This time of year finds this blog at a bit of a loose end. From April to September I can usually find something of interest to say (to me, if no-one else) about the game of cricket I’ve seen that week. When October comes around the obvious thing to do would be to write about the sports I watch during the Winter. Most Saturdays find me watching either Rugby or (Association) Football (in proportions of about 60/40 these days) but I rarely find anything to say about either.
I think the reasons are partly simple and personal and partly more complex and of wider application. The simple reasons are that I’m much less interested in either code of football than cricket, know less about them and watch them at a lower level than the Summer game (readers might be interested in reading, for instance, about prospective England players in the County game, and I’m unlikely to encounter any of those playing for Market Harborough at either code). The more complex ones, which I think relate to the question of why some sports (baseball as well as cricket) have literatures where others do not, require more mental energy than I have the time to give them at the moment and could probably keep me supplied with posts until the beginning of the next cricket season.
But here is a game of Rugby football that might be worth recording. Last weekend I was watching a frankly undistinguished game of football between Market Harborough and the Yaxley “Cuckoos”. The most memorable incident was when a sliced clearance knocked my chips out of my hand, to general hilarity from the pitch (“Good chip, Mate” and so on). Towards the end of the game (Harborough were losing 2-0) both players and crowd were distracted by the sound of inexplicable bagpipe music from the neighbouring Rugby club (the two grounds adjoin each other, the two clubs having a mildly fractious relationship).

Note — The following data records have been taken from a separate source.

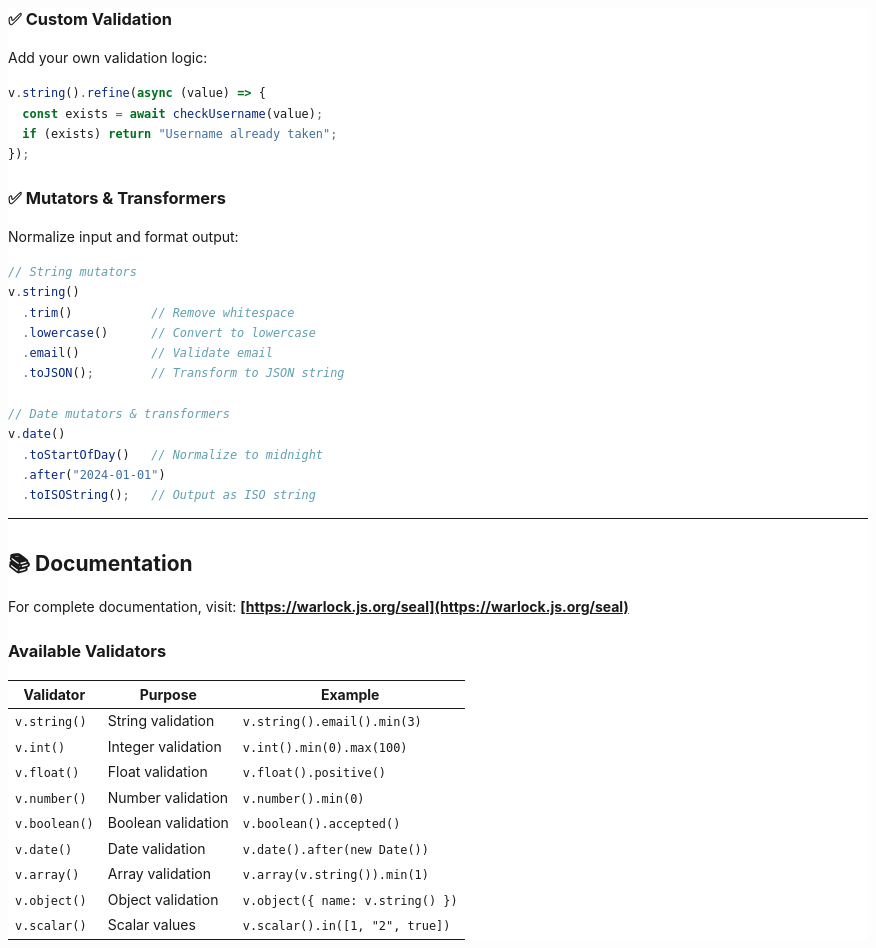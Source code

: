 ### ✅ Custom Validation

Add your own validation logic:

```typescript
v.string().refine(async (value) => {
  const exists = await checkUsername(value);
  if (exists) return "Username already taken";
});
```

### ✅ Mutators & Transformers

Normalize input and format output:

```typescript
// String mutators
v.string()
  .trim()           // Remove whitespace
  .lowercase()      // Convert to lowercase
  .email()          // Validate email
  .toJSON();        // Transform to JSON string

// Date mutators & transformers
v.date()
  .toStartOfDay()   // Normalize to midnight
  .after("2024-01-01")
  .toISOString();   // Output as ISO string
```

---

## 📚 Documentation

For complete documentation, visit: **[https://warlock.js.org/seal](https://warlock.js.org/seal)**

### Available Validators

| Validator | Purpose | Example |
|-----------|---------|---------|
| `v.string()` | String validation | `v.string().email().min(3)` |
| `v.int()` | Integer validation | `v.int().min(0).max(100)` |
| `v.float()` | Float validation | `v.float().positive()` |
| `v.number()` | Number validation | `v.number().min(0)` |
| `v.boolean()` | Boolean validation | `v.boolean().accepted()` |
| `v.date()` | Date validation | `v.date().after(new Date())` |
| `v.array()` | Array validation | `v.array(v.string()).min(1)` |
| `v.object()` | Object validation | `v.object({ name: v.string() })` |
| `v.scalar()` | Scalar values | `v.scalar().in([1, "2", true])` |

When the football ended I drifted round to find the source of the mysterious piping and found a game of Rugby about to start, in front of a substantial and already quite well-oiled crowd. One team appeared to be a sort of Harborough Veterans XV (though they were technically an “Invitational XV”), the other, I later discovered, were Huntingdon 2nd XV. As they lined up, in fading light and worsening drizzle, I thought Harborough’s big No. 8 looked familiar and, on closer inspection, he turned out to be Martin Johnson.
Johnson is a not unfamiliar sight in Market Harborough (in my more fanciful moments, I imagine him as a kind of presiding deity of the place). Wherever he appears he seems out of proportion with his surroundings. I once saw him, in the days of the late, unlamented, Turbostar, having great difficulty cramming his legs under the gnome-sized tables that were provided on those trains between St. Pancras and Harborough and half expected him to rip the thing from its moorings with one flex of his thighs.

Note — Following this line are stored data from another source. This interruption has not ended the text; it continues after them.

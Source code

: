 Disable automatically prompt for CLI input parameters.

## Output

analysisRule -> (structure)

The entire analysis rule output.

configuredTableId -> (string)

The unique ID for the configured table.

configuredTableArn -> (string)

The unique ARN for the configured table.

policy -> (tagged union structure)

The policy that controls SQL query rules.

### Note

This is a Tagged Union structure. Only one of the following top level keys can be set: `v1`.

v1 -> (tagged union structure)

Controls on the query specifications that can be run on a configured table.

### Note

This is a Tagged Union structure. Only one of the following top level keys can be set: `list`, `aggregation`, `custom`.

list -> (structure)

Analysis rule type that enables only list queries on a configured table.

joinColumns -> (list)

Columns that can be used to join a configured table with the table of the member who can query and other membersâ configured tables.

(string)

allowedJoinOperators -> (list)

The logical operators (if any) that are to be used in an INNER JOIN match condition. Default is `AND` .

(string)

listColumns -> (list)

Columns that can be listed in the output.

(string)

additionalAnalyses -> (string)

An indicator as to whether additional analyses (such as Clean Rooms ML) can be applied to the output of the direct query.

On another occasion he appeared in the local baths, teaching his daughter to swim in the Under-5s pool, looking rather like a Ray Harryhausen animation of Poseidon ankle-deep in the ocean. I don’t suppose you’d be likely to see David Beckham in the municipal baths any more than you’d be likely to see him turning out for Romford F.C. as a favour for a friend, which might tell you something about the difference between the two codes, though I suspect it simply tells you more about Johnson’s character and beliefs.
There seemed to have been some agreement that Johnson would not be giving it 100% (as they say), hanging back at the lineout, for instance …

and the ruck (if that’s what this is)

until Huntingdon took the lead for the first time with about ten minutes to go, when, as one of them said as they ran back to face the restart, “we know what’s coming now” and he began to, as Bill MacLaren so often said, impose himself on the game, sorting out the bout of fisticuffs that inevitably seems to break out towards the end of every game

and galvanising an ailing pack into a pushover try to give Harborough victory with seconds to go.
Well, there we are. The Harborough Invitational XV could retire to the bar to celebrate a famous victory, a couple of blokes from Huntingdon can dine out for years on the story of how they were well and truly scragged by Martin Johnson and, if David Beckham does happen to turn out for Harborough Town, you’ll be the first to know.